Return verbatim all lines from the first one in the records to the line with "The preliminary assumptions", both ends kept.

• **Material supplied**
********

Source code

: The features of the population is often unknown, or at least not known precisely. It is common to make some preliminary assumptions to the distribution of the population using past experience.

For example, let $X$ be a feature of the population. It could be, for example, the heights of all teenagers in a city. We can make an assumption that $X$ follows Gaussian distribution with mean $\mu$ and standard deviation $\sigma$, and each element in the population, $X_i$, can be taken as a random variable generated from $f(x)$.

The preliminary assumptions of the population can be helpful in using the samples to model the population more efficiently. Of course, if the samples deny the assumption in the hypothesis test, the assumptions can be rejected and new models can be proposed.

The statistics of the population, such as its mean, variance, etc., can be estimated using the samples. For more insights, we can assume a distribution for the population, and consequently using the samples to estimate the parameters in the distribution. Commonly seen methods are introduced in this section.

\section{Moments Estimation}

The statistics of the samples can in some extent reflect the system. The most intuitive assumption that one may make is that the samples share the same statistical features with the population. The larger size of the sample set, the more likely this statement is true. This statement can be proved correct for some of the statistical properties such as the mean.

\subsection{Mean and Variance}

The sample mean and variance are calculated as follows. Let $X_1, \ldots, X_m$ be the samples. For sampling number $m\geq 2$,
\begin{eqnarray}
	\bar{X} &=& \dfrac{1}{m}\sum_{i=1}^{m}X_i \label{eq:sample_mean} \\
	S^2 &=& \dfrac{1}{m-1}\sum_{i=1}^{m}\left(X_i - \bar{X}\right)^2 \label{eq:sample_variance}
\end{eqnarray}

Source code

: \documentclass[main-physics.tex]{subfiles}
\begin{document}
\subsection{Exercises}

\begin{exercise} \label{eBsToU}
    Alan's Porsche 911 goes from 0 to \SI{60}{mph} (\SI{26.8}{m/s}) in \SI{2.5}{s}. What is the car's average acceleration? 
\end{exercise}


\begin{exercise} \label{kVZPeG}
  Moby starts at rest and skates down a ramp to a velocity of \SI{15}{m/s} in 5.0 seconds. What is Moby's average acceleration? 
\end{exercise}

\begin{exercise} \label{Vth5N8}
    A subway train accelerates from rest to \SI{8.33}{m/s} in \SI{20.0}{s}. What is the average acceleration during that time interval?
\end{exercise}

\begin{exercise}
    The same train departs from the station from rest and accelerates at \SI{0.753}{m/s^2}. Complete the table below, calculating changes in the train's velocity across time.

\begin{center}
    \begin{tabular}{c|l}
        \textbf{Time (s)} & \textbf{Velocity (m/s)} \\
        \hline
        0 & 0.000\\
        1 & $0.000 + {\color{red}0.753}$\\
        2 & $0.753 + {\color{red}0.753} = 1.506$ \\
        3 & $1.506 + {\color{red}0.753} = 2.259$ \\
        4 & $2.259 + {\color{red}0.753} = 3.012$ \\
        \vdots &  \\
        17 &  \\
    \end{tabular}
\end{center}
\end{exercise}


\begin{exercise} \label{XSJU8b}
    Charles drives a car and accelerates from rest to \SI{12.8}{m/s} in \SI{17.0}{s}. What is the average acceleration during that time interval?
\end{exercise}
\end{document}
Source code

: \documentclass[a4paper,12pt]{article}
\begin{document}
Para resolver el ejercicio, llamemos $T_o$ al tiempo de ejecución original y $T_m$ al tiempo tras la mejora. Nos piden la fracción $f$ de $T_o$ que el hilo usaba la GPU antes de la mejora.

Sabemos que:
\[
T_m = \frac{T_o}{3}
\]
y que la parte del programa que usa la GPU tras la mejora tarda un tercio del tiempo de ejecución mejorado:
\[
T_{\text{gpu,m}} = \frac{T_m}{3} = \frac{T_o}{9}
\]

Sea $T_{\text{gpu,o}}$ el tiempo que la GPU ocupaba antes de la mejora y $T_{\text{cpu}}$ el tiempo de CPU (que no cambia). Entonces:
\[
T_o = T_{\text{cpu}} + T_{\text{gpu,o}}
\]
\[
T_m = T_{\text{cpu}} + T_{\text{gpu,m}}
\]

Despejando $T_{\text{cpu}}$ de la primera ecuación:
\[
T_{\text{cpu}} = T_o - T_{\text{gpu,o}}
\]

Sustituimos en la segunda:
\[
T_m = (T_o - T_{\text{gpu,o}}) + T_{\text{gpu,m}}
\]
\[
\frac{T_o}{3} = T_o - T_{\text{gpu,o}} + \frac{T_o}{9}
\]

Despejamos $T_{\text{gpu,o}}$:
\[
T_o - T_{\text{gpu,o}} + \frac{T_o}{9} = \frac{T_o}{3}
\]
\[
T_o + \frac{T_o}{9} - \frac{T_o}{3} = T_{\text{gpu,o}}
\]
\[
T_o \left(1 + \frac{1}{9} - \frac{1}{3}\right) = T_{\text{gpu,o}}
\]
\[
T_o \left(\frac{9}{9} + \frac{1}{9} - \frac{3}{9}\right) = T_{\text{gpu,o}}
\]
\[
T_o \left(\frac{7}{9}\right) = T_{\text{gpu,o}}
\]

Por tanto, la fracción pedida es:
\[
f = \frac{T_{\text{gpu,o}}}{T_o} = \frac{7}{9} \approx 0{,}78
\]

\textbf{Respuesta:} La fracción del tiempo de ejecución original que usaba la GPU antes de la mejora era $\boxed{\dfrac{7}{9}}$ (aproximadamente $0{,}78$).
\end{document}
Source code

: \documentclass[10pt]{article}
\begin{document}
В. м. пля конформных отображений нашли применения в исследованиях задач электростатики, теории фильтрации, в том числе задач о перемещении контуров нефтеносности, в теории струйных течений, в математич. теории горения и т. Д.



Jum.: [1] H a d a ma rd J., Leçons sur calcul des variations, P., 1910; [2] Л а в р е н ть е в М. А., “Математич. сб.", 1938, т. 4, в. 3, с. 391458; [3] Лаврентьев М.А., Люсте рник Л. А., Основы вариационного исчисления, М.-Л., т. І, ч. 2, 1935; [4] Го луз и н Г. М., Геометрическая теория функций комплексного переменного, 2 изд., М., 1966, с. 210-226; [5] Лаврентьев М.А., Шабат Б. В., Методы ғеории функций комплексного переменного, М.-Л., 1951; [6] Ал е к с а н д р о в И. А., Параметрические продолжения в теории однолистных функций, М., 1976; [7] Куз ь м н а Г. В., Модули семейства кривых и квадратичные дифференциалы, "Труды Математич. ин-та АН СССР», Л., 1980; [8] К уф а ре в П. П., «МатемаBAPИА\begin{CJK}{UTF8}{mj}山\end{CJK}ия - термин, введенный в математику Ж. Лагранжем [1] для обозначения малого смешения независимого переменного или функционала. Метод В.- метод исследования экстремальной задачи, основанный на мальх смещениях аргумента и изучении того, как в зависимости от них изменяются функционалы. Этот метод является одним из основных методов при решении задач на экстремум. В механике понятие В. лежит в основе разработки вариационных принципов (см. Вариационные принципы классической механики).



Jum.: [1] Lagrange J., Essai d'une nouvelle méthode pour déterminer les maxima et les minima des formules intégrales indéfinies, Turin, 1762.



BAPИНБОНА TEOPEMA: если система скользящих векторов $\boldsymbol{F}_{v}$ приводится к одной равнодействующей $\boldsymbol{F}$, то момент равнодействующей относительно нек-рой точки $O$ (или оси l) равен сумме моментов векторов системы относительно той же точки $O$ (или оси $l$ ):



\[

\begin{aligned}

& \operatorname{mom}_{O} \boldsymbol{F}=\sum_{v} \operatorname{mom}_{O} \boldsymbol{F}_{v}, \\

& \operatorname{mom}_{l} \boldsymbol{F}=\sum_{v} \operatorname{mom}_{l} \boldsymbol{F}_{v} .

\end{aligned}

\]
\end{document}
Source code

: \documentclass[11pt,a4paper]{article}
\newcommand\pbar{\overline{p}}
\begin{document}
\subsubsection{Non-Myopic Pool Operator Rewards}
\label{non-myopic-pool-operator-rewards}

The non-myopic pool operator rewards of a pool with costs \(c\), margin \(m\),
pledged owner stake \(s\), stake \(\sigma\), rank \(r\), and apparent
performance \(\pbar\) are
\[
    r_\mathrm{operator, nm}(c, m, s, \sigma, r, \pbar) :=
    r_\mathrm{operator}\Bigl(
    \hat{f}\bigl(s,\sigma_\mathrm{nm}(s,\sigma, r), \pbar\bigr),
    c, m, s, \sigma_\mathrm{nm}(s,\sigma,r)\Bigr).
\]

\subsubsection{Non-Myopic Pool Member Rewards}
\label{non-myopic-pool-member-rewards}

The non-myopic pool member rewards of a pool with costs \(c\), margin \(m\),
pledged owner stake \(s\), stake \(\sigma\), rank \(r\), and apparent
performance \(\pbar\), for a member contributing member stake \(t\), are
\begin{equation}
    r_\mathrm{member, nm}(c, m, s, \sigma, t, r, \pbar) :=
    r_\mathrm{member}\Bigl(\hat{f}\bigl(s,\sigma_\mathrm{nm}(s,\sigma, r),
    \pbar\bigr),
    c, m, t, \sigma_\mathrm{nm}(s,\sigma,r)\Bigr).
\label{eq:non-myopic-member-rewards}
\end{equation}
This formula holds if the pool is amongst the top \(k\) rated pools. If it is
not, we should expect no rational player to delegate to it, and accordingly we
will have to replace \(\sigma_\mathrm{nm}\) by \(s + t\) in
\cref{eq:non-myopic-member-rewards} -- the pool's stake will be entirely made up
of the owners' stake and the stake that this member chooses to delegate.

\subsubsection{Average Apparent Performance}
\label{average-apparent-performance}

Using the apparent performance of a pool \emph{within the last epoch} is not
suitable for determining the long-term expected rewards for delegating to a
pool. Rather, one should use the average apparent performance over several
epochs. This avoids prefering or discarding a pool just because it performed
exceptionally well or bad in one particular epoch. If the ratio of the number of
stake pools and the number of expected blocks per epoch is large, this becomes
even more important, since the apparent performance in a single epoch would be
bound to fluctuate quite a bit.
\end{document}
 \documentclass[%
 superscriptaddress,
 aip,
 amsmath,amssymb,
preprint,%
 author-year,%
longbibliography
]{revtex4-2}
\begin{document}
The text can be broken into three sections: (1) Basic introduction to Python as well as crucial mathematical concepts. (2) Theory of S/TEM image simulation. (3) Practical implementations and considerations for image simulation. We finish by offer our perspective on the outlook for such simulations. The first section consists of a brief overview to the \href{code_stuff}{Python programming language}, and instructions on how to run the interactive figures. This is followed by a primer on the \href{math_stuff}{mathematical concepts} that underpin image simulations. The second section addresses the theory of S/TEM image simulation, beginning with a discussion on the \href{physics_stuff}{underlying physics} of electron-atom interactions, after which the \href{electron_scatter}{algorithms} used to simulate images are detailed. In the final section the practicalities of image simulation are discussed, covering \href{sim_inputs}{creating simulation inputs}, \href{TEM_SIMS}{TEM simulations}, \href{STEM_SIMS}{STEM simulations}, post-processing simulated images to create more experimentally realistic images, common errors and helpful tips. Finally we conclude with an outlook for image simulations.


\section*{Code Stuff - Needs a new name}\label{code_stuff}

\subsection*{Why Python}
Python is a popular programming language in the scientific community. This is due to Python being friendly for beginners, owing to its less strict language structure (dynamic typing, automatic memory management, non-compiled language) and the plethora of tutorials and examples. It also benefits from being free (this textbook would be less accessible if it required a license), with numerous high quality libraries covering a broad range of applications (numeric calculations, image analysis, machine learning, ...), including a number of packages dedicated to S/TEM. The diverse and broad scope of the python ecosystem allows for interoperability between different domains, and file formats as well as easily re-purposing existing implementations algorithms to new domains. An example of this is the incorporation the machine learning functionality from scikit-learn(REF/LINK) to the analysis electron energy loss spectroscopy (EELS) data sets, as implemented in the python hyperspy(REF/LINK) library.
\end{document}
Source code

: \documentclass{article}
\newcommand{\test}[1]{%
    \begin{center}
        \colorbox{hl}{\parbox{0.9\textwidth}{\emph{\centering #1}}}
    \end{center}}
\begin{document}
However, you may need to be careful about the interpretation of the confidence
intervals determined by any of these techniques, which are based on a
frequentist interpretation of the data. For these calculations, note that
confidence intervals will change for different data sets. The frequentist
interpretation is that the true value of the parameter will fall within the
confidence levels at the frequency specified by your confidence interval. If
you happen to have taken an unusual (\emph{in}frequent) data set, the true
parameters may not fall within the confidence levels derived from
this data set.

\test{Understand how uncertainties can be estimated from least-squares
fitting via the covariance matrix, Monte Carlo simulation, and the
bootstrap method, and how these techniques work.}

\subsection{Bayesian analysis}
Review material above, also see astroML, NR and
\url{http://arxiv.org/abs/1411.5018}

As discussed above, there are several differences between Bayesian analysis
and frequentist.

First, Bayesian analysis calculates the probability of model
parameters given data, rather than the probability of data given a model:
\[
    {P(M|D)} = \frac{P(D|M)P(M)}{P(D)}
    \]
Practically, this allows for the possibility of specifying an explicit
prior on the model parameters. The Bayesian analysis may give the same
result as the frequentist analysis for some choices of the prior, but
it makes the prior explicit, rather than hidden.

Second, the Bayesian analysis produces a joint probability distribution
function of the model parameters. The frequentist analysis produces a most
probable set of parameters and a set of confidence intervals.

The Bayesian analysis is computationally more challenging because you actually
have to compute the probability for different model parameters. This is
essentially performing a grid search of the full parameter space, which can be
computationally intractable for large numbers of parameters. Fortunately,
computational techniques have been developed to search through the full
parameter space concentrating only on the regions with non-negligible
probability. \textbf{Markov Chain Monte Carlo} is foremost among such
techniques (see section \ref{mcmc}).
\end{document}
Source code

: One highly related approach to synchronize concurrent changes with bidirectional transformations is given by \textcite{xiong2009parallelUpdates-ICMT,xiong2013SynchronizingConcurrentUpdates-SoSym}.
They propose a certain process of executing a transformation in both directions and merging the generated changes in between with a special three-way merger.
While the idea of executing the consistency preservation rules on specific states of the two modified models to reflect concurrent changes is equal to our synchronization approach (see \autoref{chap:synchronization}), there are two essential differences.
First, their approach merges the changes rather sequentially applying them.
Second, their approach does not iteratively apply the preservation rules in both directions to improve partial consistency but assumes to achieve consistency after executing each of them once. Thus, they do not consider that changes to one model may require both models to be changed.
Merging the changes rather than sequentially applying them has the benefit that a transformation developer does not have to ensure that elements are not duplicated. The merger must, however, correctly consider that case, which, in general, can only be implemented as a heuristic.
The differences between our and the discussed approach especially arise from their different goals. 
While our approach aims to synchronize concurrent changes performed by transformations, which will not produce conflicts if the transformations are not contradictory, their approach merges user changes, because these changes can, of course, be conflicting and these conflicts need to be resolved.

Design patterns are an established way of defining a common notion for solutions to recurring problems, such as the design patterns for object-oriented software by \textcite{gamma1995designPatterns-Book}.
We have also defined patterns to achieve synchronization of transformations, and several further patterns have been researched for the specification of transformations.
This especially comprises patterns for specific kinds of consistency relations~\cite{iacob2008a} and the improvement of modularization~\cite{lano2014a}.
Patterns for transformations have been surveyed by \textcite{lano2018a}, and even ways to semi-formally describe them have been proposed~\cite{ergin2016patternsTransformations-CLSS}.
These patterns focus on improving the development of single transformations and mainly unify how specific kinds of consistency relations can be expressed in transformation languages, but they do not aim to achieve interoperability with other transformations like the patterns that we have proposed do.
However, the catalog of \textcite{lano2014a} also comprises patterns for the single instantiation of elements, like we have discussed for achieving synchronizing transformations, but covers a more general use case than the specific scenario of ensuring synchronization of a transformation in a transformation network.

********

• **Answer for the task**
Source code

: The features of the population is often unknown, or at least not known precisely. It is common to make some preliminary assumptions to the distribution of the population using past experience.

For example, let $X$ be a feature of the population. It could be, for example, the heights of all teenagers in a city. We can make an assumption that $X$ follows Gaussian distribution with mean $\mu$ and standard deviation $\sigma$, and each element in the population, $X_i$, can be taken as a random variable generated from $f(x)$.

The preliminary assumptions of the population can be helpful in using the samples to model the population more efficiently. Of course, if the samples deny the assumption in the hypothesis test, the assumptions can be rejected and new models can be proposed.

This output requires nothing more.